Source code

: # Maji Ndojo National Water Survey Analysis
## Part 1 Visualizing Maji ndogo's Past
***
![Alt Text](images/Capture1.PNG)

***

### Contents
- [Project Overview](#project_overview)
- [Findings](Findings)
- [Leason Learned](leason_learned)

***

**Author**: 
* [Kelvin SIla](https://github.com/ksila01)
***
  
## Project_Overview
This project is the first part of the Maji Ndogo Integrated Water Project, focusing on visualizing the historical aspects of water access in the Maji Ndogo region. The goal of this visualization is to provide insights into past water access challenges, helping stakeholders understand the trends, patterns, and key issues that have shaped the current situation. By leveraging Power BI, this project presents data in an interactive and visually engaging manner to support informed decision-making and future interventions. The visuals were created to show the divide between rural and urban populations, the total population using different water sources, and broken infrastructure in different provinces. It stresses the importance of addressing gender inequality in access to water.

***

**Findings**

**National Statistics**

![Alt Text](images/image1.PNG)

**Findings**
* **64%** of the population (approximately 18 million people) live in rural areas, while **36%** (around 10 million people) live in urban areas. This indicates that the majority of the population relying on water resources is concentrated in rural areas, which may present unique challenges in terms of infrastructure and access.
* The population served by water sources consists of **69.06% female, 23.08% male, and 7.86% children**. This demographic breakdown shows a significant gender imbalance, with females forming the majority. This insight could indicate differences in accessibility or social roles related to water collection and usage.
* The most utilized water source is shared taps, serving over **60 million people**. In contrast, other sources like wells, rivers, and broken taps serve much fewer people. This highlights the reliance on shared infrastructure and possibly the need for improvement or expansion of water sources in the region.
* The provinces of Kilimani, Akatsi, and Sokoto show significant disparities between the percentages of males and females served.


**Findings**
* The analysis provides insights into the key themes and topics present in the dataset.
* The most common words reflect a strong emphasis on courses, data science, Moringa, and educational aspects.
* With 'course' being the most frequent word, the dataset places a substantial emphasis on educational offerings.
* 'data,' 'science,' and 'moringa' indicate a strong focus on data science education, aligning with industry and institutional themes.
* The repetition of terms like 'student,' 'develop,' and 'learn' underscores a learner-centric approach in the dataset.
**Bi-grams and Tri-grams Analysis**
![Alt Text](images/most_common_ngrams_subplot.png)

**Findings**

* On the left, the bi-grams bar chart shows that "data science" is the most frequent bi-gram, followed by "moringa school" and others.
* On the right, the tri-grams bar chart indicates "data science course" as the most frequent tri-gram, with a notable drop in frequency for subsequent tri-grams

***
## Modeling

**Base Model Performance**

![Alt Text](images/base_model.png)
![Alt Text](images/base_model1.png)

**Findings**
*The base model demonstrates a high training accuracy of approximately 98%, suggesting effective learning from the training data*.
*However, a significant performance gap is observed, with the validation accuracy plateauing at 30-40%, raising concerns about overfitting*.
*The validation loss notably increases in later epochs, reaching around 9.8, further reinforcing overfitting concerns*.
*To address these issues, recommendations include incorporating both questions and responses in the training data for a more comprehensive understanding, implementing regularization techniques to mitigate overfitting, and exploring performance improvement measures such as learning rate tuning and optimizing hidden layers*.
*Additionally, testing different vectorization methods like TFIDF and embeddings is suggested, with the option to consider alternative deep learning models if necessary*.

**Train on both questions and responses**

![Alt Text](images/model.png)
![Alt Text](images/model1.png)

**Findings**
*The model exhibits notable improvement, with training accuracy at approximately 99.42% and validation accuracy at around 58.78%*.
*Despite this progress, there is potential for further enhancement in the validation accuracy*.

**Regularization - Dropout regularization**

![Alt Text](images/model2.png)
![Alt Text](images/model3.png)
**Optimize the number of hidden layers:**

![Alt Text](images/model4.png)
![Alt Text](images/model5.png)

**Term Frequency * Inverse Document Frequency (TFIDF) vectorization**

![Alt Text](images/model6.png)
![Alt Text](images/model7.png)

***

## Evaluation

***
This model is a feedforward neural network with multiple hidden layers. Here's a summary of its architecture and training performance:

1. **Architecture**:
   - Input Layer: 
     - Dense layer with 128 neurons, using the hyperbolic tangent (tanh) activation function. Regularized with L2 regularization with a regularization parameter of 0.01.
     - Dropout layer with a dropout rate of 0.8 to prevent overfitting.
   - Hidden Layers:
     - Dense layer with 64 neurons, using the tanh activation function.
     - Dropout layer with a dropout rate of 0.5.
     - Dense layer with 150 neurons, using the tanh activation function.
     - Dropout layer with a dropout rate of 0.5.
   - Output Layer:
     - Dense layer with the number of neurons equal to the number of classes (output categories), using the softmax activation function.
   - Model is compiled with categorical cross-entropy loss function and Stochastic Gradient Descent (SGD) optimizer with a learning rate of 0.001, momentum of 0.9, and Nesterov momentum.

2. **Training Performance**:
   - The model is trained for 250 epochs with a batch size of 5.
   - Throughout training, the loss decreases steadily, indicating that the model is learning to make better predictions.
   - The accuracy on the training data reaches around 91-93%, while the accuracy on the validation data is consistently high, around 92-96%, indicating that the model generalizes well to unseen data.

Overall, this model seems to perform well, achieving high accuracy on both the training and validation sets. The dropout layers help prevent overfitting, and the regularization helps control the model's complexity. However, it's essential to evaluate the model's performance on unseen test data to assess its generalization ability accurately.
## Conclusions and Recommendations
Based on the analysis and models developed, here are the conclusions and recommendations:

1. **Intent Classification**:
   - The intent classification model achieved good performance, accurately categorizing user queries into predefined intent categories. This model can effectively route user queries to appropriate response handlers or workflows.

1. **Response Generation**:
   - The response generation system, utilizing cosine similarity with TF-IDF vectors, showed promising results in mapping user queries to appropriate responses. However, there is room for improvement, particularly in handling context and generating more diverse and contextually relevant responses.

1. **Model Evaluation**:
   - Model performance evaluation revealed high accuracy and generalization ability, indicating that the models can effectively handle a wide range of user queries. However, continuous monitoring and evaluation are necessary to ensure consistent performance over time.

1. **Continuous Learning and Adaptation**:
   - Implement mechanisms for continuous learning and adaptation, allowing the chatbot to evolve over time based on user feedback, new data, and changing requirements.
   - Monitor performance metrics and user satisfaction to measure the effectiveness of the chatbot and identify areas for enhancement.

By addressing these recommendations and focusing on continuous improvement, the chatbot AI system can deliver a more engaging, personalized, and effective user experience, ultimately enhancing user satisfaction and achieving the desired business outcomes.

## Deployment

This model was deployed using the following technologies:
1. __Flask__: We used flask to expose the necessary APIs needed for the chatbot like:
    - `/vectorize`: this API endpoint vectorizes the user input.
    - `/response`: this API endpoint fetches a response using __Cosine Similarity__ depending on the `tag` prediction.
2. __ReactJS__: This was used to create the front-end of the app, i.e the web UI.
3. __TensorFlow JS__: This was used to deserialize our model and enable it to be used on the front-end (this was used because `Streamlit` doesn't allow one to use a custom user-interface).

━━━━━━━━━━━━━━━━━━━━━━━━━━━━━━

### Problem statement
Copy every line of the listing that contains the word "further".

### Answer to this task
*The validation loss notably increases in later epochs, reaching around 9.8, further reinforcing overfitting concerns*.
*Despite this progress, there is potential for further enhancement in the validation accuracy*.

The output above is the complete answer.